Ongoing at the United Nations, thousands of government officials and civil society experts are gathered for the two-week-long 57th Commission on the Status of Women meetings. Member states are expected to reach final conclusions on the elimination and prevention of all forms of violence against women and girls.
And just today, U.S. President Barack Obama signed the expanded Violence Against Women Act at the White House with hundreds of advocates who have worked tirelessly to reauthorize the act to strengthen the criminal justice system’s response to crimes against women, including domestic violence, sexual assault and trafficking.
While the world recognizes the severity of violence against women and its consequences of compromised national security, lowered productivity, and a weakened justice system, we have a long way to go to attain gender equality.
In the fast changing Asia-Pacific region, dramatic improvements have occurred in women’s health and education over the last few decades thanks to increased investments in human development. Women's participation in the economy also increased, although the vast majority of the female workforce in Asia is still in agriculture with the trend of moving into manufacturing and services.

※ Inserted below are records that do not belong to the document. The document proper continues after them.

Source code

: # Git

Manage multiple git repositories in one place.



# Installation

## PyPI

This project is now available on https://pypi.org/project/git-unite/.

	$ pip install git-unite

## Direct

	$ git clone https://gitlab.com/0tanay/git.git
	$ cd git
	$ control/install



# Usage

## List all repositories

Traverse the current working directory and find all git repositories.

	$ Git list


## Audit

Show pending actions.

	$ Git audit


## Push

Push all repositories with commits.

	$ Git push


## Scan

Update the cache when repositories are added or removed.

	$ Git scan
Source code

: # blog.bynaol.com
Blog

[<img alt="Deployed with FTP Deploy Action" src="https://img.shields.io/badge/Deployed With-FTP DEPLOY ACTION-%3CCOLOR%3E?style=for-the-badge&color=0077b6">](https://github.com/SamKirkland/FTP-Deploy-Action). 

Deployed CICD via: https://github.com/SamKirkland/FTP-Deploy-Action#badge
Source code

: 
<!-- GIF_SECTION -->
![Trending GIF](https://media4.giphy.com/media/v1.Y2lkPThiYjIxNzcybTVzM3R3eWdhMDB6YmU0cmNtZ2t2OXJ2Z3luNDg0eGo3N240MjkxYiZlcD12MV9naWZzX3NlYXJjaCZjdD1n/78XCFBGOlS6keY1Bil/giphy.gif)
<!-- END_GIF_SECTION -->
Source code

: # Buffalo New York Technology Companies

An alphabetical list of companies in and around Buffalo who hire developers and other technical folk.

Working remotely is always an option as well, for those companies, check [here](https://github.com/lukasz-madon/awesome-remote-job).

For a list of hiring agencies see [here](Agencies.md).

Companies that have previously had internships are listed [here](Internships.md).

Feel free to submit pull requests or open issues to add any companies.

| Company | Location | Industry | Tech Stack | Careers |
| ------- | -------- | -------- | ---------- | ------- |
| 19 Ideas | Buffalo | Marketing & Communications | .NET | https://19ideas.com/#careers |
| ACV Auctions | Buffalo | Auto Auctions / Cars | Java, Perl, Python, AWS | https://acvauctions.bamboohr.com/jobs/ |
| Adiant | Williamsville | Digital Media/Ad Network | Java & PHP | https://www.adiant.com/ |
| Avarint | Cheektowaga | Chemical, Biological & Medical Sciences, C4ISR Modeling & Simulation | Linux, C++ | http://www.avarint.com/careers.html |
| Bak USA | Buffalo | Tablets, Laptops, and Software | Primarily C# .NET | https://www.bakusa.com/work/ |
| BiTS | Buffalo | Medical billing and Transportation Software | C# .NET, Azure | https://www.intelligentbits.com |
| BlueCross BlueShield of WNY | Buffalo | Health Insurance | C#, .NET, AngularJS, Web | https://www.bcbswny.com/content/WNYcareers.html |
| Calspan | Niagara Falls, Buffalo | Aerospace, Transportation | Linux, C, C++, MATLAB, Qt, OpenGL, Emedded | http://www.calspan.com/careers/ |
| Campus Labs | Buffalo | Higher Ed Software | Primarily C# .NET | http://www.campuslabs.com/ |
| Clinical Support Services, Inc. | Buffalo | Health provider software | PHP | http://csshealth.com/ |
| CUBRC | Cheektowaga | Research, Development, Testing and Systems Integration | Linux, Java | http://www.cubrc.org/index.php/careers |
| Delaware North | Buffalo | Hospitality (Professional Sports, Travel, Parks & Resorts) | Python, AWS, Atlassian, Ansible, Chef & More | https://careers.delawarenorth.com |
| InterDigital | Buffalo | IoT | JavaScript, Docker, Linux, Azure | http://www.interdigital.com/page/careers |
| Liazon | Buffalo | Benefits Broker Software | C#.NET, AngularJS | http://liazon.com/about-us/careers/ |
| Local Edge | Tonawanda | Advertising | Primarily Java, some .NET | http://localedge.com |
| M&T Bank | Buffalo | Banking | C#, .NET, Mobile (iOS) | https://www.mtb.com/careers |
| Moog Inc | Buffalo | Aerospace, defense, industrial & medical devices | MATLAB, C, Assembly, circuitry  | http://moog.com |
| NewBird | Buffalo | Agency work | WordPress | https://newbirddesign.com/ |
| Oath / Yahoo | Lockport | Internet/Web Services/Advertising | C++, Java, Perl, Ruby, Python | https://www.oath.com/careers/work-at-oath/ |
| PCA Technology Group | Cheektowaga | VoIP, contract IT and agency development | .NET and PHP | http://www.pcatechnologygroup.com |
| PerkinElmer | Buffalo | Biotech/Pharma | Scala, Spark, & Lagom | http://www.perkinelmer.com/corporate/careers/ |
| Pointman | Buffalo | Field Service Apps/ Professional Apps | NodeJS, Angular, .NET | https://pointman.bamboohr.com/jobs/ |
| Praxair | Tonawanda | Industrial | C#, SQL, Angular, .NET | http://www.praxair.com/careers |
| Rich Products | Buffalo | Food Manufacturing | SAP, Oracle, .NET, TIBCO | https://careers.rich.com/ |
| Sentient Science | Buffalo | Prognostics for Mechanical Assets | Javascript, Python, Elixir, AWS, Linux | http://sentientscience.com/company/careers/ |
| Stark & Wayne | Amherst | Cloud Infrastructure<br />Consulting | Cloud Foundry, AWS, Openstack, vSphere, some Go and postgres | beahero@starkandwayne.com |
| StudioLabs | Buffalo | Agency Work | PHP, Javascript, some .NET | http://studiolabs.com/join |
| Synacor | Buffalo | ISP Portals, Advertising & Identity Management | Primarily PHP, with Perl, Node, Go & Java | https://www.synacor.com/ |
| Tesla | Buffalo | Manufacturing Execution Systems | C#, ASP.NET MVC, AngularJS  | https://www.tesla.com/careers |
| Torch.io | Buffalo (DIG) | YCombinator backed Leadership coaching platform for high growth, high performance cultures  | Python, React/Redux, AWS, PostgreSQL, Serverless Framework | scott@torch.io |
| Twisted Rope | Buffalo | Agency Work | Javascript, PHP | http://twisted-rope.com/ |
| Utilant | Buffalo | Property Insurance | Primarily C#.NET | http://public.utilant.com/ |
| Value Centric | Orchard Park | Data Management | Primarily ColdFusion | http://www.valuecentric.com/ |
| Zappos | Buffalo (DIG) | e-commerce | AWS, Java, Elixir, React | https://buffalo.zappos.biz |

The rapid growth in the region brings opportunity and new challenges. Feminization of migration comes with increased vulnerabilities for women, including trafficking, violence and sub-normal working conditions. In female-dominated manufacturing industries, gender-based discrimination remains prevalent and organized voices continue to be silenced. Even for women with good education in the service industries, glass ceilings have hardly been touched.
New faces of women leaders — such as South Korea’s first-ever elected female president Park Geun-hye, Thailand’s first-ever female prime minister Yingluck Shinawatra, and the widely admired Myanmar democracy icon Aung San Suu Kyi — have given hope to better governance and inclusive policy making. Nevertheless, women’s representation in government, whether as civil servants or elected officials, has not made much progress. In post-conflict and peacemaking negotiations, such as in Myanmar, women are rarely at the table.
There are solutions.
Asia Society’s Women Leaders of New Asia initiative aims to create a robust network of women leaders from different generations throughout the Asia-Pacific region, featuring existing and promising female leaders and presenting a united voice for better and inclusive solutions. As the World Bank finds in its World Development Report on Gender Equality and Development in 2011, women’s collective voices can change policy choices and make institutions more representative of a range of views, which also leads to better outcomes and policymaking.
Asia’s growth also brings new possibilities and resources to the women. Smart businesses are exploring new ways to incorporate gender equality into their corporate strategy. Public and private sectors are learning new ways to forge partnerships for better economic development outcomes. Innovation and technology are being used to enable gender equality and social change.
As we commemorate women’s achievements today, we must seize the momentum. After all, as Hillary Rodham Clinton famously said in 2010, “No country in the 21st century can advance when half the population is left out or left behind.”